Work item:
Go through the records below and report each line with "subsection" in it.

Stored records:
►

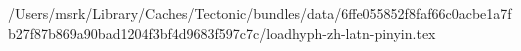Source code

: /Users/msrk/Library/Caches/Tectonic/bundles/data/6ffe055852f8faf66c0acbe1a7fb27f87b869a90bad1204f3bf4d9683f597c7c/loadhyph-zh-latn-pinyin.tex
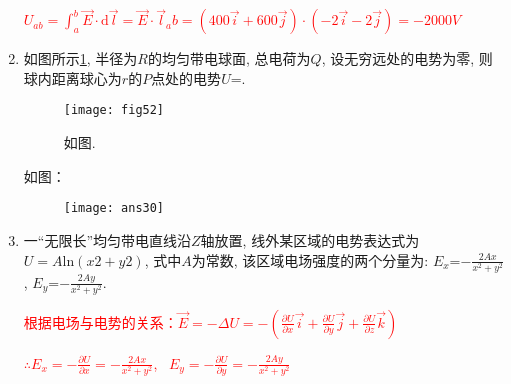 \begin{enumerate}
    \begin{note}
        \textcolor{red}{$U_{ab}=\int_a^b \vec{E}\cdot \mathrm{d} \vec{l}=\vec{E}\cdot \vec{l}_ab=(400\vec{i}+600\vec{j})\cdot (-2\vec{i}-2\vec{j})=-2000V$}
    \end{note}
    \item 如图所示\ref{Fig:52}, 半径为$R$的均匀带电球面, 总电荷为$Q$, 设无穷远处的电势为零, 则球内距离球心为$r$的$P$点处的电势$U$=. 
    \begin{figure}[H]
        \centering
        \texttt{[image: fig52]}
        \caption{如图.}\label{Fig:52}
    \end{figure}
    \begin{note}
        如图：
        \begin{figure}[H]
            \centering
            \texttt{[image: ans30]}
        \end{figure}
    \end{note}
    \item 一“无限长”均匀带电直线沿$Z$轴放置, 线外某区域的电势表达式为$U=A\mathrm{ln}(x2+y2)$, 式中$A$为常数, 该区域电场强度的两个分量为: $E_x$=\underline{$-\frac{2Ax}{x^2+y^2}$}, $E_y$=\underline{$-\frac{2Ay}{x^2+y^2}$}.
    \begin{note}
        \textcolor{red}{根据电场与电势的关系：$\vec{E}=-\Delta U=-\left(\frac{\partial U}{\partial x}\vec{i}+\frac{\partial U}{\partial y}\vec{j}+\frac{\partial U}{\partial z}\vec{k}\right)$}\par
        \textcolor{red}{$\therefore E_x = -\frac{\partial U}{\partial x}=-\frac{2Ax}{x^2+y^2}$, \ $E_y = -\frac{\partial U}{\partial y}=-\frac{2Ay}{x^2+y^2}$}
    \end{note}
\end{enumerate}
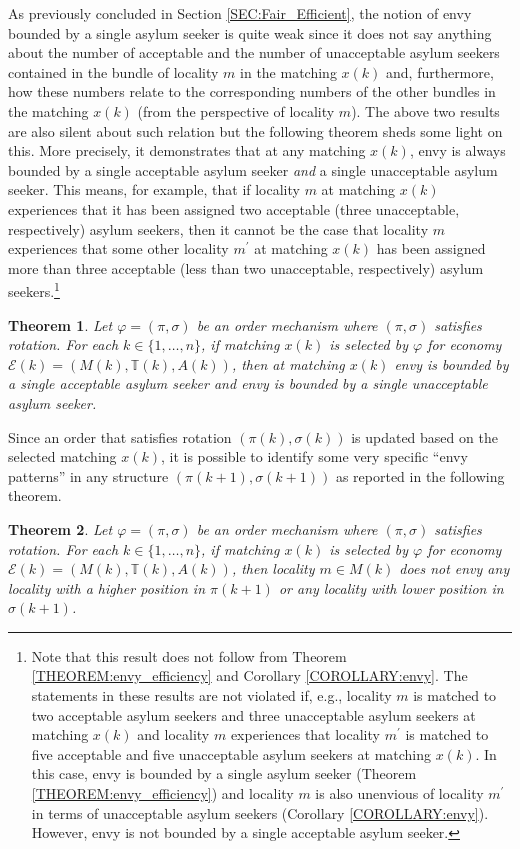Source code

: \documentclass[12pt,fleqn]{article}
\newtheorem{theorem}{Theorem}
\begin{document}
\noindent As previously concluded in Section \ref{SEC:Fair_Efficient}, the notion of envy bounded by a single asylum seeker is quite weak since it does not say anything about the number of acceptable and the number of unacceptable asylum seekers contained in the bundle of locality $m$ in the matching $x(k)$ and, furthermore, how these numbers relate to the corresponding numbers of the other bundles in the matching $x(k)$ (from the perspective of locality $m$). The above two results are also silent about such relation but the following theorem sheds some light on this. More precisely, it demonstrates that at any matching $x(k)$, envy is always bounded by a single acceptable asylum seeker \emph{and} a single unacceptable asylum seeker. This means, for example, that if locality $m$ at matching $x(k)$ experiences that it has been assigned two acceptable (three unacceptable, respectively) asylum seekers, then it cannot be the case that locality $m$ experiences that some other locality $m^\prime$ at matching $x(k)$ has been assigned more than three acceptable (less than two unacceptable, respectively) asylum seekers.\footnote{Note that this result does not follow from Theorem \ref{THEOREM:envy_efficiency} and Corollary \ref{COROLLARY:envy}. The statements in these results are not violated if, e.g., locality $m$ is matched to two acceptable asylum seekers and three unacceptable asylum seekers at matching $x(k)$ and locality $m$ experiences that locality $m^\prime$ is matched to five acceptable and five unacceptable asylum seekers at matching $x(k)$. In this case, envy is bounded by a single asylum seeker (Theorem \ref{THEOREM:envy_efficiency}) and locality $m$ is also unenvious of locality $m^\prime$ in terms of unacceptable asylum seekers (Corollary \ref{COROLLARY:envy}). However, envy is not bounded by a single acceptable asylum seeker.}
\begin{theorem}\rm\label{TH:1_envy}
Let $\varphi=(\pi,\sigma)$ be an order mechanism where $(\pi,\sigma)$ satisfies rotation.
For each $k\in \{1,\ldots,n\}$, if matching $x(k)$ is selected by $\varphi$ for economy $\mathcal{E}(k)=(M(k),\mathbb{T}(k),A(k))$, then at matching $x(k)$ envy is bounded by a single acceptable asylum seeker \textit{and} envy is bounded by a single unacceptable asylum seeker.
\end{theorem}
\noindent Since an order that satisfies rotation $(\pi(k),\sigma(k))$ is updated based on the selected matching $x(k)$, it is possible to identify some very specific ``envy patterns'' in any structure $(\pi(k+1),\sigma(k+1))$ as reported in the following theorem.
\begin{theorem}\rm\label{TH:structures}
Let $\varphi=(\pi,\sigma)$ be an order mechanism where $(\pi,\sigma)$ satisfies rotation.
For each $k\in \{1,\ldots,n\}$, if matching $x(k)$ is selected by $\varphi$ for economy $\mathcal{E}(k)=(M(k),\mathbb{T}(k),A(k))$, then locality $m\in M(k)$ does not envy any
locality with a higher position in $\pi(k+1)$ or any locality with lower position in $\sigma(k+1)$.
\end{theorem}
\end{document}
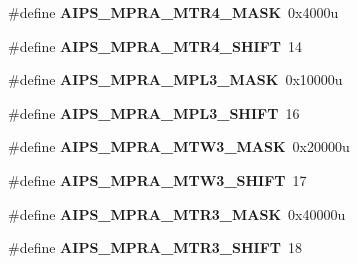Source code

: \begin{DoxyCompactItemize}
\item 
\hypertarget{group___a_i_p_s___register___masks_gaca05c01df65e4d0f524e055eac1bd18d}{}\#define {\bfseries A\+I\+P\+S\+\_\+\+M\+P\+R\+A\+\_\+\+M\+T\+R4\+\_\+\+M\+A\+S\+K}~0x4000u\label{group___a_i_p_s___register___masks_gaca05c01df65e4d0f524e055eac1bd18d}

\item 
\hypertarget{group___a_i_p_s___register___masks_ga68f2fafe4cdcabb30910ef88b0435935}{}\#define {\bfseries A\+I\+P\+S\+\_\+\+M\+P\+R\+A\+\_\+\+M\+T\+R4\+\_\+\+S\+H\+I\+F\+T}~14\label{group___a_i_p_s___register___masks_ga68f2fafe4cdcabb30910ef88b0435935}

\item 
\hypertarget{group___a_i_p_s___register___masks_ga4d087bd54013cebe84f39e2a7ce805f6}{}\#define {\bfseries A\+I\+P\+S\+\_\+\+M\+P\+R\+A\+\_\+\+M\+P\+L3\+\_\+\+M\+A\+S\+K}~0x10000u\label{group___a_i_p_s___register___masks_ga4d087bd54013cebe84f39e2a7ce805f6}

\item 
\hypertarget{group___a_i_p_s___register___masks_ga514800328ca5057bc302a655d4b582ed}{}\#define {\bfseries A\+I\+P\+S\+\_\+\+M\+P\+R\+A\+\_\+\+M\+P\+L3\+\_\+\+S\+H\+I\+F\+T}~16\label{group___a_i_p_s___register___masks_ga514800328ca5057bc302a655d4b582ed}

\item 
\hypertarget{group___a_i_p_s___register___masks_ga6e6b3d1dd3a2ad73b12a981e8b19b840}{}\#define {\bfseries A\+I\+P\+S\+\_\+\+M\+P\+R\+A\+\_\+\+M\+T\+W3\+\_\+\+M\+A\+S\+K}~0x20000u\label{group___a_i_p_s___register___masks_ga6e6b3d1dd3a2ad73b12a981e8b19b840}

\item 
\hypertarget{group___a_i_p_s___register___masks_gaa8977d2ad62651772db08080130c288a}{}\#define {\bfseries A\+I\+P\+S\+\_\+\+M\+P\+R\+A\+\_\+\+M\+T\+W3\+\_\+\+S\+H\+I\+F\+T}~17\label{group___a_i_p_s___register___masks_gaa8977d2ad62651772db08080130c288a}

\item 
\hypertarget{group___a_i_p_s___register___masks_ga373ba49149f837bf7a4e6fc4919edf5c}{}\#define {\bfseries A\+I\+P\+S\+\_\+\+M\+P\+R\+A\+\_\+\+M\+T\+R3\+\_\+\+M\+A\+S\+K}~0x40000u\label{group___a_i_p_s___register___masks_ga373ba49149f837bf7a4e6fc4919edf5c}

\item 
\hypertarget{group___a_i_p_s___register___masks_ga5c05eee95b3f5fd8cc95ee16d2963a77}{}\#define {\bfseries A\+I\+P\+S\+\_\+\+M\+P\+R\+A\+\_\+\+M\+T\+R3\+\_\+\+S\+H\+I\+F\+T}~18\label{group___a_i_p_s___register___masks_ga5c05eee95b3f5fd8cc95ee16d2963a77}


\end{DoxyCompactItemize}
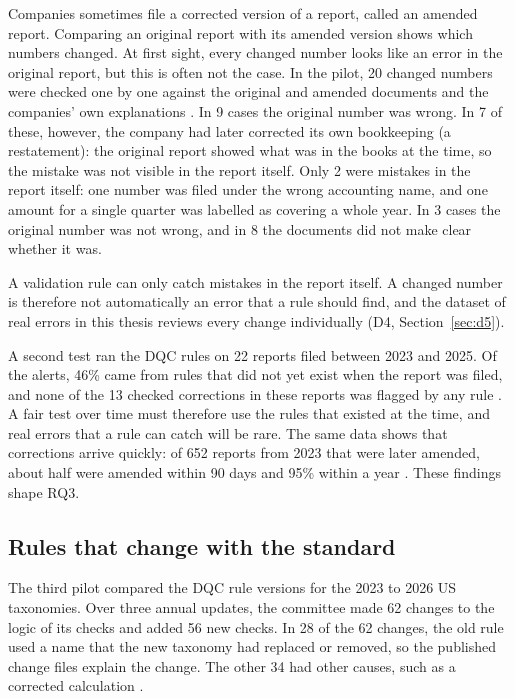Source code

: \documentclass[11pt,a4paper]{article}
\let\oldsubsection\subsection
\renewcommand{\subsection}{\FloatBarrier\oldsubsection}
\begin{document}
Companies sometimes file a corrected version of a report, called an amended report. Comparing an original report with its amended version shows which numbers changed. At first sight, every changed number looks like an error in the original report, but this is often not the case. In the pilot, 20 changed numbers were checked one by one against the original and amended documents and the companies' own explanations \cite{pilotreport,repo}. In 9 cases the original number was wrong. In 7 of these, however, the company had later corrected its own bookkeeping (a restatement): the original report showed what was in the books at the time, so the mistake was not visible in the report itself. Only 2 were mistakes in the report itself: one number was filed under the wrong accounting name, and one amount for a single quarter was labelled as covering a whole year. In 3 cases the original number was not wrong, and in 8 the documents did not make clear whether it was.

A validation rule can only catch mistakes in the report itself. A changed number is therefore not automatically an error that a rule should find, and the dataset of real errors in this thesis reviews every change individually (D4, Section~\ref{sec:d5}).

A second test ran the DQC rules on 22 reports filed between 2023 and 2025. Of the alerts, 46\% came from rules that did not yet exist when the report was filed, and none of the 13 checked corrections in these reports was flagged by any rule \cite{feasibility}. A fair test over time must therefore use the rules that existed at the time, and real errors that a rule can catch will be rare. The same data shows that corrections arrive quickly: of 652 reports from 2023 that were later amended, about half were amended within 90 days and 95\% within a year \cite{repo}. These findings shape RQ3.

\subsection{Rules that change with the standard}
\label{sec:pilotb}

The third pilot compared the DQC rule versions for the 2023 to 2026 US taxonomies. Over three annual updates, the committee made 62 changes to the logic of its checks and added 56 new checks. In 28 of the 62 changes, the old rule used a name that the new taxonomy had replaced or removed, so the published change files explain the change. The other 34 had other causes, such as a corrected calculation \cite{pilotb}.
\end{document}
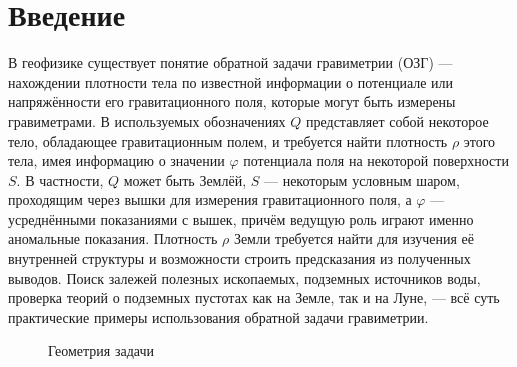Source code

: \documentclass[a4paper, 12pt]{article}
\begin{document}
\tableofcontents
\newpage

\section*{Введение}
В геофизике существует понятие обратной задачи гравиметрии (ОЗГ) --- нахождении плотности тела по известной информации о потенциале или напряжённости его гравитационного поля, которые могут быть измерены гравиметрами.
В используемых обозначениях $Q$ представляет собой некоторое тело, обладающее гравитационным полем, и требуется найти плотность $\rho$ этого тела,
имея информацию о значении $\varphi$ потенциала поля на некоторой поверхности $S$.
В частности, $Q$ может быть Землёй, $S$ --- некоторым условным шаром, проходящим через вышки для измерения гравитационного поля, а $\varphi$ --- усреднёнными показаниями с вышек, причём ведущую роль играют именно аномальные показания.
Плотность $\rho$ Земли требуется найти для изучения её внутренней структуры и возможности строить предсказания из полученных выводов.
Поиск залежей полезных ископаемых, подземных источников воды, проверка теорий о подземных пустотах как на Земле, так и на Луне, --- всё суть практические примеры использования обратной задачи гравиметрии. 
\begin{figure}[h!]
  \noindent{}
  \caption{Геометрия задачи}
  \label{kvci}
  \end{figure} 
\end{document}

◄

The answer:
\let\oldsubsection\subsection
\renewcommand{\subsection}{\FloatBarrier\oldsubsection}
\subsection{Rules that change with the standard}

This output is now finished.